#### [Your objective]
Every record below must come back exactly as written, with the images dropped.

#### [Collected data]

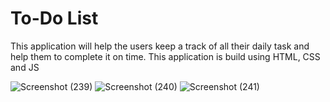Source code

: # To-Do List
This application will help the users keep a track of all their daily task and help them to complete it on time.
This application is build using HTML, CSS and JS

![Screenshot (239)](https://github.com/SrushtiSSawant/To-Do-List/assets/97878222/dc5e2673-822f-4f20-8a7e-a4f5e8dbd5a3)
![Screenshot (240)](https://github.com/SrushtiSSawant/To-Do-List/assets/97878222/04b99be9-df0f-4d66-8b90-c2174e86bbf8)
![Screenshot (241)](https://github.com/SrushtiSSawant/To-Do-List/assets/97878222/d0ece9d2-937e-4155-bc83-785e948c7d80)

#### [Answer box]
Source code

: # To-Do List
This application will help the users keep a track of all their daily task and help them to complete it on time.
This application is build using HTML, CSS and JS

![Screenshot (239)](https://github.com/SrushtiSSawant/To-Do-List/assets/97878222/dc5e2673-822f-4f20-8a7e-a4f5e8dbd5a3)
![Screenshot (240)](https://github.com/SrushtiSSawant/To-Do-List/assets/97878222/04b99be9-df0f-4d66-8b90-c2174e86bbf8)
![Screenshot (241)](https://github.com/SrushtiSSawant/To-Do-List/assets/97878222/d0ece9d2-937e-4155-bc83-785e948c7d80)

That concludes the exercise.